Aim of the exercise ▸
Apart from the images, every record below must be given again without alteration.

Material supplied ▸
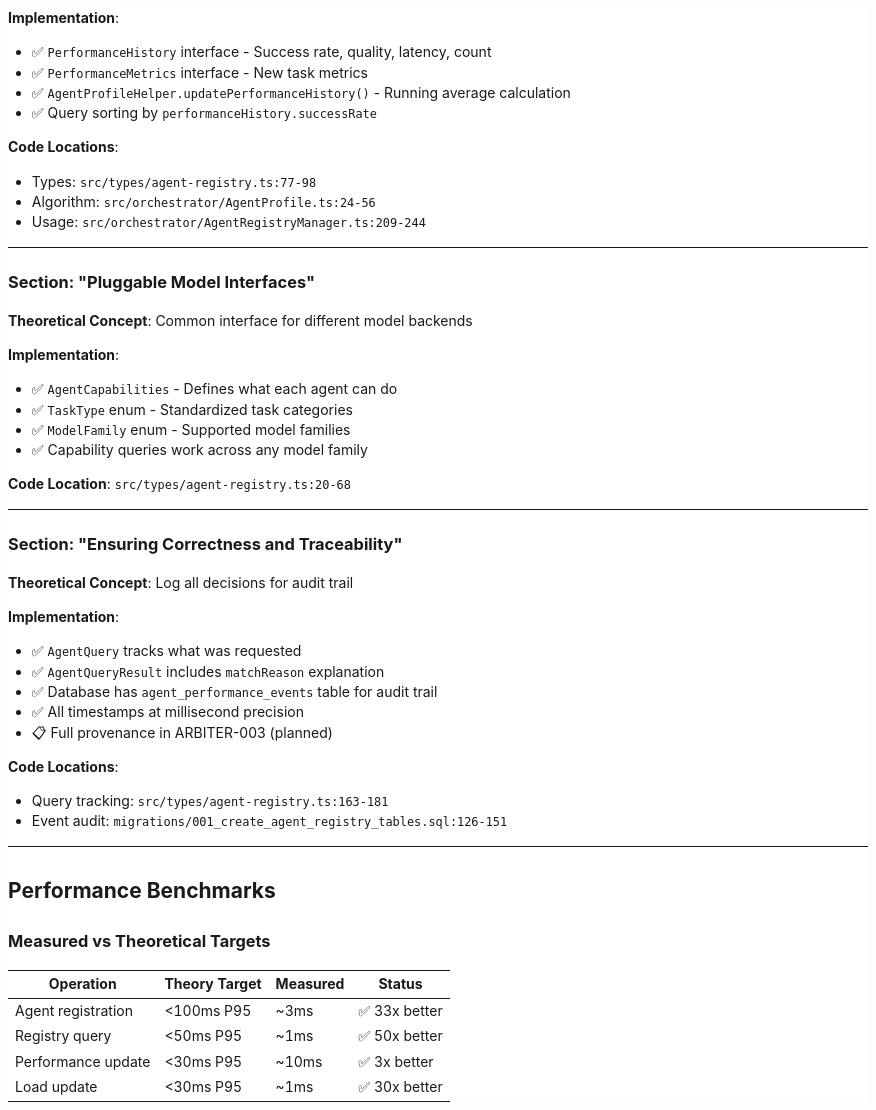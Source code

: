 **Implementation**:

- ✅ `PerformanceHistory` interface - Success rate, quality, latency, count
- ✅ `PerformanceMetrics` interface - New task metrics
- ✅ `AgentProfileHelper.updatePerformanceHistory()` - Running average calculation
- ✅ Query sorting by `performanceHistory.successRate`

**Code Locations**:

- Types: `src/types/agent-registry.ts:77-98`
- Algorithm: `src/orchestrator/AgentProfile.ts:24-56`
- Usage: `src/orchestrator/AgentRegistryManager.ts:209-244`

---

### Section: "Pluggable Model Interfaces"

**Theoretical Concept**: Common interface for different model backends

**Implementation**:

- ✅ `AgentCapabilities` - Defines what each agent can do
- ✅ `TaskType` enum - Standardized task categories
- ✅ `ModelFamily` enum - Supported model families
- ✅ Capability queries work across any model family

**Code Location**: `src/types/agent-registry.ts:20-68`

---

### Section: "Ensuring Correctness and Traceability"

**Theoretical Concept**: Log all decisions for audit trail

**Implementation**:

- ✅ `AgentQuery` tracks what was requested
- ✅ `AgentQueryResult` includes `matchReason` explanation
- ✅ Database has `agent_performance_events` table for audit trail
- ✅ All timestamps at millisecond precision
- 📋 Full provenance in ARBITER-003 (planned)

**Code Locations**:

- Query tracking: `src/types/agent-registry.ts:163-181`
- Event audit: `migrations/001_create_agent_registry_tables.sql:126-151`

---

## Performance Benchmarks

### Measured vs Theoretical Targets

| Operation          | Theory Target | Measured | Status        |
| ------------------ | ------------- | -------- | ------------- |
| Agent registration | <100ms P95    | ~3ms     | ✅ 33x better |
| Registry query     | <50ms P95     | ~1ms     | ✅ 50x better |
| Performance update | <30ms P95     | ~10ms    | ✅ 3x better  |
| Load update        | <30ms P95     | ~1ms     | ✅ 30x better |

Task output ▸
Source code

: **Implementation**:

- ✅ `PerformanceHistory` interface - Success rate, quality, latency, count
- ✅ `PerformanceMetrics` interface - New task metrics
- ✅ `AgentProfileHelper.updatePerformanceHistory()` - Running average calculation
- ✅ Query sorting by `performanceHistory.successRate`

**Code Locations**:

- Types: `src/types/agent-registry.ts:77-98`
- Algorithm: `src/orchestrator/AgentProfile.ts:24-56`
- Usage: `src/orchestrator/AgentRegistryManager.ts:209-244`

---

### Section: "Pluggable Model Interfaces"

**Theoretical Concept**: Common interface for different model backends

**Implementation**:

- ✅ `AgentCapabilities` - Defines what each agent can do
- ✅ `TaskType` enum - Standardized task categories
- ✅ `ModelFamily` enum - Supported model families
- ✅ Capability queries work across any model family

**Code Location**: `src/types/agent-registry.ts:20-68`

---

### Section: "Ensuring Correctness and Traceability"

**Theoretical Concept**: Log all decisions for audit trail

**Implementation**:

- ✅ `AgentQuery` tracks what was requested
- ✅ `AgentQueryResult` includes `matchReason` explanation
- ✅ Database has `agent_performance_events` table for audit trail
- ✅ All timestamps at millisecond precision
- 📋 Full provenance in ARBITER-003 (planned)

**Code Locations**:

- Query tracking: `src/types/agent-registry.ts:163-181`
- Event audit: `migrations/001_create_agent_registry_tables.sql:126-151`

---

## Performance Benchmarks

### Measured vs Theoretical Targets

| Operation          | Theory Target | Measured | Status        |
| ------------------ | ------------- | -------- | ------------- |
| Agent registration | <100ms P95    | ~3ms     | ✅ 33x better |
| Registry query     | <50ms P95     | ~1ms     | ✅ 50x better |
| Performance update | <30ms P95     | ~10ms    | ✅ 3x better  |
| Load update        | <30ms P95     | ~1ms     | ✅ 30x better |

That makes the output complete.